Copy exactly the lines that run from the top of the listing to the line containing "- [**Changelog**](CHANGELOG)", both ends included, and omit the pictures.

:::::

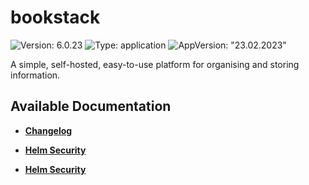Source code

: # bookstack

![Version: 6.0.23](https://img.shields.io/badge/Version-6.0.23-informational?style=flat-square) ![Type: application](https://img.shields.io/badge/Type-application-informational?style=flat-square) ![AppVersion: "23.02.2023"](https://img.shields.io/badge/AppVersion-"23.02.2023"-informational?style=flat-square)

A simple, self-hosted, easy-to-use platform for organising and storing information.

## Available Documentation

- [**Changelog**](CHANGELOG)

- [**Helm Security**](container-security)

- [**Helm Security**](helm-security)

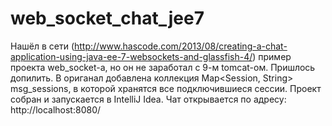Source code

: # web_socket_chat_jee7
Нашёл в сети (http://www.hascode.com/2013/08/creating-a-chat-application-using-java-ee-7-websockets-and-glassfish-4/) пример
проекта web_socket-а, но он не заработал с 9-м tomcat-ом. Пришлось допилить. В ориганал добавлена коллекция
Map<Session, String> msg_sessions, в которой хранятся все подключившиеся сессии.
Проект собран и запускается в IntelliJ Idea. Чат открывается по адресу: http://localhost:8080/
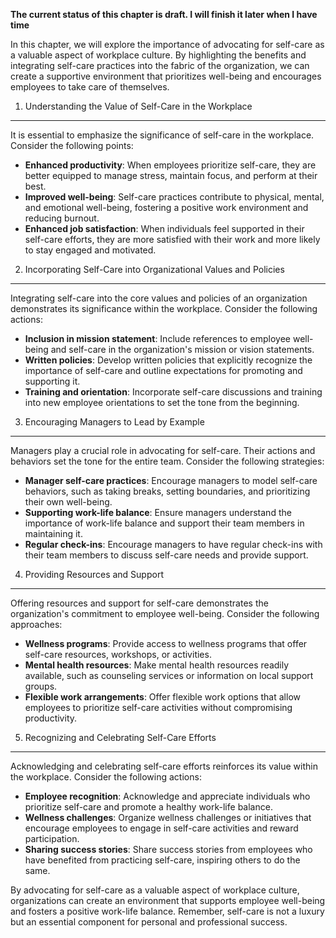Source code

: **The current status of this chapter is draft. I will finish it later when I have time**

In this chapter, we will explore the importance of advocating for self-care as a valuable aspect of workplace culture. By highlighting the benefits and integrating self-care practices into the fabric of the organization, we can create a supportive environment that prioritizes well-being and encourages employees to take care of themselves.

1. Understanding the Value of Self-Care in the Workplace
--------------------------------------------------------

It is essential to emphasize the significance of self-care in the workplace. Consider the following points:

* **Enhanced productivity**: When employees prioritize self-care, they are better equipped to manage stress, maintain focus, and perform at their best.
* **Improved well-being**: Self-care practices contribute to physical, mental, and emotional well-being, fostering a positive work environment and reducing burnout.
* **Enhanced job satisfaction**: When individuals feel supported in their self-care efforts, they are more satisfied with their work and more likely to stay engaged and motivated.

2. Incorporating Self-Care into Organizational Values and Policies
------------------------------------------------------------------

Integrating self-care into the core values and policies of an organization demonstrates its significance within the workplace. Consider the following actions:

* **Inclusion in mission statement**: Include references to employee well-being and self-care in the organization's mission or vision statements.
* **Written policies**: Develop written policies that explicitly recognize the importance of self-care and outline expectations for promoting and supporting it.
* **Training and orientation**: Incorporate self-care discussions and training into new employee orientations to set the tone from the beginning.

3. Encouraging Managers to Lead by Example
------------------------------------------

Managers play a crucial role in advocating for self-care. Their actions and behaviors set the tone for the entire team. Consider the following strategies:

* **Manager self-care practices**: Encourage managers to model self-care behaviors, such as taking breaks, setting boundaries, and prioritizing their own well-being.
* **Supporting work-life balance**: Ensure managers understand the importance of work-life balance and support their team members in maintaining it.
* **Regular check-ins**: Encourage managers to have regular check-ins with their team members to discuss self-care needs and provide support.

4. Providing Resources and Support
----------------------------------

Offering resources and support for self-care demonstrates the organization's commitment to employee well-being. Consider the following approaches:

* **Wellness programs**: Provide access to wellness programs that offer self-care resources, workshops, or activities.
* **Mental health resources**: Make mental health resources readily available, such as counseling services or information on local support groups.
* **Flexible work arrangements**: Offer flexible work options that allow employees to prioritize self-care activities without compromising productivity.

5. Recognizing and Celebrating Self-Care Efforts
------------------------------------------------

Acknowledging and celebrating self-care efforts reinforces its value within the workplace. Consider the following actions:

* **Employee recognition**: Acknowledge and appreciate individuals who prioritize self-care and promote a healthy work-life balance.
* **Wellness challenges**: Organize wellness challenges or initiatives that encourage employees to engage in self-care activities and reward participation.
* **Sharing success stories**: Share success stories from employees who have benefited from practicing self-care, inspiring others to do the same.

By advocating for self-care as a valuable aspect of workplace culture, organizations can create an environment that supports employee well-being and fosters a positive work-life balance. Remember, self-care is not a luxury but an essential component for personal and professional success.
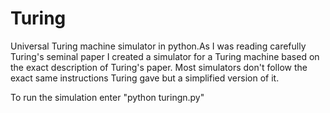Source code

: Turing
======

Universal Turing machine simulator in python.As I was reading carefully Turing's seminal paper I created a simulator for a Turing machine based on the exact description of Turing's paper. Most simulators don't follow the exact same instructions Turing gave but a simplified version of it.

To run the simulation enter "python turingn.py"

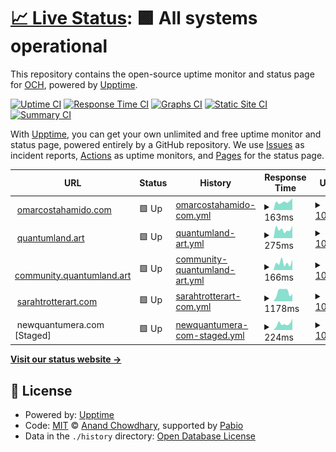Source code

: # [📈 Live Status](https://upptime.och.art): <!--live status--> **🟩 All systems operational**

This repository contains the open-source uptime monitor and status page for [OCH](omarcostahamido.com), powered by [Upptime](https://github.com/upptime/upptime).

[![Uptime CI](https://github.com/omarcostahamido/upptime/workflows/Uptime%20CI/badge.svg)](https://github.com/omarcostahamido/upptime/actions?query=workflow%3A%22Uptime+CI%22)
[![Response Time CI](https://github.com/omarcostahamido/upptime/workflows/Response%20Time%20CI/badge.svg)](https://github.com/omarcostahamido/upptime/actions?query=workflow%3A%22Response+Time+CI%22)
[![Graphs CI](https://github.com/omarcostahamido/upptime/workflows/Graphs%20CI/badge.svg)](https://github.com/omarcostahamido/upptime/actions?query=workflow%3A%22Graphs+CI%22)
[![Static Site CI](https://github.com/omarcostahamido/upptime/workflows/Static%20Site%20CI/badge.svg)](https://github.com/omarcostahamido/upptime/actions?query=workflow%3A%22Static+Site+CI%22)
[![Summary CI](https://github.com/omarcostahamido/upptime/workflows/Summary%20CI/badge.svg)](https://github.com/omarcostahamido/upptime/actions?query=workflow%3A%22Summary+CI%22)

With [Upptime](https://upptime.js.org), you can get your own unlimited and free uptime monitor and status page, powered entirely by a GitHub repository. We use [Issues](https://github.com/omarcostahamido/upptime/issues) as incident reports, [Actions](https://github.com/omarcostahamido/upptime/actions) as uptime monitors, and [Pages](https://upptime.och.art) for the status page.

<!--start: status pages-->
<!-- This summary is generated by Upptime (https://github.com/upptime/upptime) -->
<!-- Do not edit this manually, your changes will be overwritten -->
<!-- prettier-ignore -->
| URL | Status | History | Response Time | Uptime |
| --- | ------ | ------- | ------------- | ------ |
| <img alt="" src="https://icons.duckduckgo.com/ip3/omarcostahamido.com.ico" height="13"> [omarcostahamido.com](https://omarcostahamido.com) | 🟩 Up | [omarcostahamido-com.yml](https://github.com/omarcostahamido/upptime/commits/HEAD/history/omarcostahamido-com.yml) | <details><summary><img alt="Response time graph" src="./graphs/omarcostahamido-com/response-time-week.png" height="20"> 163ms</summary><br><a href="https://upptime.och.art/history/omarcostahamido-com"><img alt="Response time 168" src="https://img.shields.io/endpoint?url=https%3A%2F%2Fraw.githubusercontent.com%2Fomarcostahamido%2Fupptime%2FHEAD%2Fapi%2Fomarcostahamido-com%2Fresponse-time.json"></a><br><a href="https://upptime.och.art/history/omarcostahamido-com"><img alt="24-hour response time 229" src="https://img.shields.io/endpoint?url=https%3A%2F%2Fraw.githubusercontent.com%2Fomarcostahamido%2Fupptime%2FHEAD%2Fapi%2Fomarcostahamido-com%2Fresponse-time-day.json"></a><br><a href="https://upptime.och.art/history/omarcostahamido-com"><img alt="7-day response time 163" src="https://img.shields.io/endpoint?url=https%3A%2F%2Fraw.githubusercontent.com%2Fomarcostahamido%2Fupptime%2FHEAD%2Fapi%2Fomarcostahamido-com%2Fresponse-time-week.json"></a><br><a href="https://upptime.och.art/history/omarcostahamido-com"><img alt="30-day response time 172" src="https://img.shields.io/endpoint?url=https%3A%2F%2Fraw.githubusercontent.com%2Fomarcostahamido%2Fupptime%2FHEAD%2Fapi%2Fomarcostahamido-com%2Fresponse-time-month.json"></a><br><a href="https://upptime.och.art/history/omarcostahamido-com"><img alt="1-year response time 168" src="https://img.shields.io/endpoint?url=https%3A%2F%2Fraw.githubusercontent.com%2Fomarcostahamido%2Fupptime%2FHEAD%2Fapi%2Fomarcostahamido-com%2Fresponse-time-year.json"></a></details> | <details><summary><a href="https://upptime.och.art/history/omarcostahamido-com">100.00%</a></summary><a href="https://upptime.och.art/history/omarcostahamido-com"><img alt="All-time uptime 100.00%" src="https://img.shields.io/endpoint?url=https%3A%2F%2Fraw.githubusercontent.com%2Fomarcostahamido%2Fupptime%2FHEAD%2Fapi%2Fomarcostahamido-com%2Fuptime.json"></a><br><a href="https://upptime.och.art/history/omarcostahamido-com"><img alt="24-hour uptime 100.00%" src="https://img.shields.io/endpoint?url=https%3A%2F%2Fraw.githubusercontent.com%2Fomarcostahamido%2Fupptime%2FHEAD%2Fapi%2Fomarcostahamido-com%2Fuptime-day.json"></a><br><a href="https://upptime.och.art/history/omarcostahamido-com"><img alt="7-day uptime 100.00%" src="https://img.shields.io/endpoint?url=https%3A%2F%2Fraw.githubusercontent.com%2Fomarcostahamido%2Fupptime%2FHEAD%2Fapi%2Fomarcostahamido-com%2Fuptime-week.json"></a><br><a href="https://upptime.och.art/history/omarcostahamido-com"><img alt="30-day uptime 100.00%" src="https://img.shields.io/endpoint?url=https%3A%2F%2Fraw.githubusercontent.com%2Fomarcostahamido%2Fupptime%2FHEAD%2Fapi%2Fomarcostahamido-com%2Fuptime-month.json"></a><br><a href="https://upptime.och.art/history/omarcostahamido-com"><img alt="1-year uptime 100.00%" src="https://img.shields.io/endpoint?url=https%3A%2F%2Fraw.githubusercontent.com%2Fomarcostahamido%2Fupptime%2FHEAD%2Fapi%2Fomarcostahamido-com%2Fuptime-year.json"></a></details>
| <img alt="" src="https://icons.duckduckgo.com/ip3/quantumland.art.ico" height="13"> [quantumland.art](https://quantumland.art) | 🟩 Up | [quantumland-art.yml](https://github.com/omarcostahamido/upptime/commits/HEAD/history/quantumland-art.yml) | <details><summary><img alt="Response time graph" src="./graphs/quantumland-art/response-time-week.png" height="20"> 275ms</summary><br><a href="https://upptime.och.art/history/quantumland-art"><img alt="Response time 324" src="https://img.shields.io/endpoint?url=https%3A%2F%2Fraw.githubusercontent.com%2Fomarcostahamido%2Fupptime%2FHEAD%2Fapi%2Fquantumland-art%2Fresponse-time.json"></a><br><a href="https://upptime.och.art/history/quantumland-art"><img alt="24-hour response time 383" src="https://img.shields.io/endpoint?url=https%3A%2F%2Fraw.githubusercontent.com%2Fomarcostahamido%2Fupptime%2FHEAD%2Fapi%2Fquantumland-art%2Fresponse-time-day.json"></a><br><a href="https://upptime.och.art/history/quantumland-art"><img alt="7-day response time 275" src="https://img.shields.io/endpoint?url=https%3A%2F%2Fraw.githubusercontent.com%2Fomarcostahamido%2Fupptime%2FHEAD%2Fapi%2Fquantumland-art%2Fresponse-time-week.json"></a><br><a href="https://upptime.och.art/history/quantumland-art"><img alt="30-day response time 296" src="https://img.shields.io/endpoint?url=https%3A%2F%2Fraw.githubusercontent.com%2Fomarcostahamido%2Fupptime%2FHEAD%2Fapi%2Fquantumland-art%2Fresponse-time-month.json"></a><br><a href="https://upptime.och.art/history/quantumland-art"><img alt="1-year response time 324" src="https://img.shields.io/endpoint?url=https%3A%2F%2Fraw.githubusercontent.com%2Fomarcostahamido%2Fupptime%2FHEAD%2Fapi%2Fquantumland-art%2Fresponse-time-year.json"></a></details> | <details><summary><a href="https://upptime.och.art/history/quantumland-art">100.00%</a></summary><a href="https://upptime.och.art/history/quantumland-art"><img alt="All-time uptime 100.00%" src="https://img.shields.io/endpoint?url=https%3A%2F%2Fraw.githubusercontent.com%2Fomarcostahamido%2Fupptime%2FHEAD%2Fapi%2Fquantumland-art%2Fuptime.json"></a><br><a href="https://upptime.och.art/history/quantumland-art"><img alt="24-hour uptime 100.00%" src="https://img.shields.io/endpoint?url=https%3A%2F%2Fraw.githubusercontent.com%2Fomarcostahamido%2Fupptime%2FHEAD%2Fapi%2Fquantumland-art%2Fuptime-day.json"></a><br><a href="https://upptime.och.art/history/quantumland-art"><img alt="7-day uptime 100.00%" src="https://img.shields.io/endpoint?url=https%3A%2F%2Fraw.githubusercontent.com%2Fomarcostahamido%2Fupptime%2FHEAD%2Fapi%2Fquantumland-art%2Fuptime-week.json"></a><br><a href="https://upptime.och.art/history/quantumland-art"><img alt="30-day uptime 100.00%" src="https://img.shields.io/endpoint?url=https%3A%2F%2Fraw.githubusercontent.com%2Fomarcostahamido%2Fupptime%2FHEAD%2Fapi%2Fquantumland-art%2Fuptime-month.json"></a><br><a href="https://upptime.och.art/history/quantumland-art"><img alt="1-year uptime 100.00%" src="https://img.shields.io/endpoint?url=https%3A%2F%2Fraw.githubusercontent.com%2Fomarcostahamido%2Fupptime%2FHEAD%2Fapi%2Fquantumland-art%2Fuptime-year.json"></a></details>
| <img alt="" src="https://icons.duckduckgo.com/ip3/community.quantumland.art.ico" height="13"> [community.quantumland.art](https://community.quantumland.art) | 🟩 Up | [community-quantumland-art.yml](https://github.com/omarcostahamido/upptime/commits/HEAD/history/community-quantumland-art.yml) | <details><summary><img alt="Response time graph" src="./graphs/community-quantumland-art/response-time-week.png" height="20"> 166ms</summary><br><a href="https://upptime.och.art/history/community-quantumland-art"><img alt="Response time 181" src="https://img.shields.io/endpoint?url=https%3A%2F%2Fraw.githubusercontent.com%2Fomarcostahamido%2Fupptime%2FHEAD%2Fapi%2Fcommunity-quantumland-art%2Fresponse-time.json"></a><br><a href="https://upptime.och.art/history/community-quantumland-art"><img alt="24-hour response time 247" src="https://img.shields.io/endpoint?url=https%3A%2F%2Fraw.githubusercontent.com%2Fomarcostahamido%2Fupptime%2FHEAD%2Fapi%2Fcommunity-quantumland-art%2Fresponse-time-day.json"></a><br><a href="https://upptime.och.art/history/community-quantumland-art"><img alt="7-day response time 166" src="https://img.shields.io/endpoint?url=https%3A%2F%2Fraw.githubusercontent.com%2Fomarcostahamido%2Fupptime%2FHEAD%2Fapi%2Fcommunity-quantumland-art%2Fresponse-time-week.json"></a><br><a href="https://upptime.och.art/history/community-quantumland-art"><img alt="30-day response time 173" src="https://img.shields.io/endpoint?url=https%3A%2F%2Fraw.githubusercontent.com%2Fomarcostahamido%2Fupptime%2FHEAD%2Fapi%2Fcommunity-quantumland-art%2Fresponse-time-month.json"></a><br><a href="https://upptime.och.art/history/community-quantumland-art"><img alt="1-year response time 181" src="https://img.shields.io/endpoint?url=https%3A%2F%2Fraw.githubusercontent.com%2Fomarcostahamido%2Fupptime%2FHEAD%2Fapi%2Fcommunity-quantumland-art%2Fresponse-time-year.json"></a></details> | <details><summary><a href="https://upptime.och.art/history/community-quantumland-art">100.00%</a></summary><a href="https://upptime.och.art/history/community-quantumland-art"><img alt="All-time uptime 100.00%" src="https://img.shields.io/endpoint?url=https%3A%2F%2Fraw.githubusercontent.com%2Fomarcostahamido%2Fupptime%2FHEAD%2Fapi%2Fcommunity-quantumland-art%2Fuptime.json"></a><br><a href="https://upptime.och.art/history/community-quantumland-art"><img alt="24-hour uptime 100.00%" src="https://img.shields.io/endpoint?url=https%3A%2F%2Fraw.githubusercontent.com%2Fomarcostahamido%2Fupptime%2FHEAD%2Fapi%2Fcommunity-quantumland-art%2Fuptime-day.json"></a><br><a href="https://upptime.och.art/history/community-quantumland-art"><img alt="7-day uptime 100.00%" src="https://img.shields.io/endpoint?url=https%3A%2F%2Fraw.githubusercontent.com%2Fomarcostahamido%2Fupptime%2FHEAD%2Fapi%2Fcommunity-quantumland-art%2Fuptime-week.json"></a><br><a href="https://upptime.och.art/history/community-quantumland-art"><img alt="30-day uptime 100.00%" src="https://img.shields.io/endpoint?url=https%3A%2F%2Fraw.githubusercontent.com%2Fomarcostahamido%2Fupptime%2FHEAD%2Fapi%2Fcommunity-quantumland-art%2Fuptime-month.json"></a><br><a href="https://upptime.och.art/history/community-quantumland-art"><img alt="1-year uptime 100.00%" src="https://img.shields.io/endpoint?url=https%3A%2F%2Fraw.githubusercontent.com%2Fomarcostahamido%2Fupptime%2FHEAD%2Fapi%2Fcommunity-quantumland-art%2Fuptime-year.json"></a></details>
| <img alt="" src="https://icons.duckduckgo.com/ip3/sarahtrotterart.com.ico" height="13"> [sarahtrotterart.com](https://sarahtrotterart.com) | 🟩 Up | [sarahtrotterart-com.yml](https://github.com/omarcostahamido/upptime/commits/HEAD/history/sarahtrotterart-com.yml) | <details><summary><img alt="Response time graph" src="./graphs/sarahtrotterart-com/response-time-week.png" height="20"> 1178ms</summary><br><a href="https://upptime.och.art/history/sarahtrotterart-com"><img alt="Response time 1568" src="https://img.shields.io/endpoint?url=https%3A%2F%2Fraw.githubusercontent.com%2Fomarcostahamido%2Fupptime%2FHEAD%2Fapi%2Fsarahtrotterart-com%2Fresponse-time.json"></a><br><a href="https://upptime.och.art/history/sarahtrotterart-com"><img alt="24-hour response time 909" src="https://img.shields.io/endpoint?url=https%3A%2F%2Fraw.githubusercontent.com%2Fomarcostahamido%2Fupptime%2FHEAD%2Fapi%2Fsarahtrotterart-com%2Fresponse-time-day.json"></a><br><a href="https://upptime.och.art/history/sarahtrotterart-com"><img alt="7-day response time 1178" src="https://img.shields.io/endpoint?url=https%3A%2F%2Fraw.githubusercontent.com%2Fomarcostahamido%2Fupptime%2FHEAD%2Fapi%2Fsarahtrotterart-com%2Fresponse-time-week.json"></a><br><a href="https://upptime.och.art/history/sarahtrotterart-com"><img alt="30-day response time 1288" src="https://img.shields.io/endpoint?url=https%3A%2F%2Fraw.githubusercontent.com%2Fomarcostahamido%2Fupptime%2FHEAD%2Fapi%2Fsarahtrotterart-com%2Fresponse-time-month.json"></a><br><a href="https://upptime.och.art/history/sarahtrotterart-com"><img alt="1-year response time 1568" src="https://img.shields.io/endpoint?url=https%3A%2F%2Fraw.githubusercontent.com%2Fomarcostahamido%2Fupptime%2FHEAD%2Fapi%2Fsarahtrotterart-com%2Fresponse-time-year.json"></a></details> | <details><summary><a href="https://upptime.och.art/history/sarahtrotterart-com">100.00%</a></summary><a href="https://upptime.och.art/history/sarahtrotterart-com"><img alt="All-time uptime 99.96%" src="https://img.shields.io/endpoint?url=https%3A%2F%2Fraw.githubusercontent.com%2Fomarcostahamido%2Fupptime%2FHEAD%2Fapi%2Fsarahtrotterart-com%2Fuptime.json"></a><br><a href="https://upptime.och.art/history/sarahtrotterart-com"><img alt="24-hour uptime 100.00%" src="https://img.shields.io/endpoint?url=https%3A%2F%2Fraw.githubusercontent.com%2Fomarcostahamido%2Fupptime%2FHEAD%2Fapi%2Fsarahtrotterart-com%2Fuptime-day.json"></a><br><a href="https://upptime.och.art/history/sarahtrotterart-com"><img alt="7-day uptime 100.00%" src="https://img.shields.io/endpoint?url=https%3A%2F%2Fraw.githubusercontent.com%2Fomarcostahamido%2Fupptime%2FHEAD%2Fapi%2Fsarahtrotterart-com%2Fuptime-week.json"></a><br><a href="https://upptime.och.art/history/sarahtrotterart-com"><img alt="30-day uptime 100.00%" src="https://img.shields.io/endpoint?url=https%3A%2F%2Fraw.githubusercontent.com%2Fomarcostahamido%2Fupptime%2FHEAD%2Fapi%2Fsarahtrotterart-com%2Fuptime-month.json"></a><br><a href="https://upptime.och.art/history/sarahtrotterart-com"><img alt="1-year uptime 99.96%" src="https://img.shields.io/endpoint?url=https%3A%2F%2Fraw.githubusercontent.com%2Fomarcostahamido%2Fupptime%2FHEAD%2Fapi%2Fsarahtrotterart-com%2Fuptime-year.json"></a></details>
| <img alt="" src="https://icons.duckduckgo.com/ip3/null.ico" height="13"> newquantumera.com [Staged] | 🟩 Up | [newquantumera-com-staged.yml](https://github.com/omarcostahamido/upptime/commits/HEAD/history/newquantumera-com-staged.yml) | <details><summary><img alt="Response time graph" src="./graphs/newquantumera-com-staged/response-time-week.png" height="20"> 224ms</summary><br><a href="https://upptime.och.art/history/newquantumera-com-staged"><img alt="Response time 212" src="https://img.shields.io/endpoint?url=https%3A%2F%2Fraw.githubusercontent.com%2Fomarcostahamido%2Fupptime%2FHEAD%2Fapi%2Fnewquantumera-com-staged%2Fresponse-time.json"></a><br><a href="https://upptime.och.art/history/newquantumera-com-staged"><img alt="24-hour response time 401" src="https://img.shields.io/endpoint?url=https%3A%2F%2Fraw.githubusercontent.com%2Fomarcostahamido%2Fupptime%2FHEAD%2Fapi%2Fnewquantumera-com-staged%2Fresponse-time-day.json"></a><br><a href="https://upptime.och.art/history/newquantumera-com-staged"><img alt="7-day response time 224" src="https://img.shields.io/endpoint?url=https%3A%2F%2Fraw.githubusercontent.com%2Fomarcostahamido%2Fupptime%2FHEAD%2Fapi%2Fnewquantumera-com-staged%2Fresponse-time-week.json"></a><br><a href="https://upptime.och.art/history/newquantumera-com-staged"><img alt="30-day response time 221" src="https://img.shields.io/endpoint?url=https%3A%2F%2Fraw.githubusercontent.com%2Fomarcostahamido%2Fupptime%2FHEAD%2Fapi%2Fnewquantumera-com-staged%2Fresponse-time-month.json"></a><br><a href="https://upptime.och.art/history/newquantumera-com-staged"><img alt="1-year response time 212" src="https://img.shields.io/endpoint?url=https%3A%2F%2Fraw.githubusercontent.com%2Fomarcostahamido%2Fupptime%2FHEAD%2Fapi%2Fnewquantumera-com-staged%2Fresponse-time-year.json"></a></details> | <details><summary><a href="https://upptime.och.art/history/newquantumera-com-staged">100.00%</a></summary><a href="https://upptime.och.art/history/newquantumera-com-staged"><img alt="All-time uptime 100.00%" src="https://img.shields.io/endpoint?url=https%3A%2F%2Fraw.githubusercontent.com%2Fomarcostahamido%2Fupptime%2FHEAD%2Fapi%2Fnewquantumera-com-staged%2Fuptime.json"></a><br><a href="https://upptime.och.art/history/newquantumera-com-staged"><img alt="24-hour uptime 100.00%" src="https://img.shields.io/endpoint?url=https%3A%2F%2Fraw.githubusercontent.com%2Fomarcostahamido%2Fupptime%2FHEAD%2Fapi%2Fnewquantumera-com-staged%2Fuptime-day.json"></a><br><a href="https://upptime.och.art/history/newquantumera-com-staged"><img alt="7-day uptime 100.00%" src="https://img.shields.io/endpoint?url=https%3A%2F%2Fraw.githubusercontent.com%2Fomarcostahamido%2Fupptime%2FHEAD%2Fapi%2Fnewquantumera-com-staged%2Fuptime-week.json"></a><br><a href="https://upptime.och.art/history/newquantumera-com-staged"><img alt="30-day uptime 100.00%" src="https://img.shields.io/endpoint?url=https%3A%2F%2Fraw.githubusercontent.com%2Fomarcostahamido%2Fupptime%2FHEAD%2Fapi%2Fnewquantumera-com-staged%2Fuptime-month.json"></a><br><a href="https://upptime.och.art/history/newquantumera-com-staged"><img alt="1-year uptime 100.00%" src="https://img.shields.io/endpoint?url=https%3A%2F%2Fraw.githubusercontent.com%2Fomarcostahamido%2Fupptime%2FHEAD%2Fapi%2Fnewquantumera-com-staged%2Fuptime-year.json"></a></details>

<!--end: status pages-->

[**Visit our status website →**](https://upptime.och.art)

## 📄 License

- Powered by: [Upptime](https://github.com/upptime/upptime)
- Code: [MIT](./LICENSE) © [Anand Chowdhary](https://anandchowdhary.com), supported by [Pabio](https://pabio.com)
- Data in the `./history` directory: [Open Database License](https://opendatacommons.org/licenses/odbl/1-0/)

:::::

• **WRITTEN SOLUTION**:
Source code

: # bookstack

![Version: 6.0.23](https://img.shields.io/badge/Version-6.0.23-informational?style=flat-square) ![Type: application](https://img.shields.io/badge/Type-application-informational?style=flat-square) ![AppVersion: "23.02.2023"](https://img.shields.io/badge/AppVersion-"23.02.2023"-informational?style=flat-square)

A simple, self-hosted, easy-to-use platform for organising and storing information.

## Available Documentation

- [**Changelog**](CHANGELOG)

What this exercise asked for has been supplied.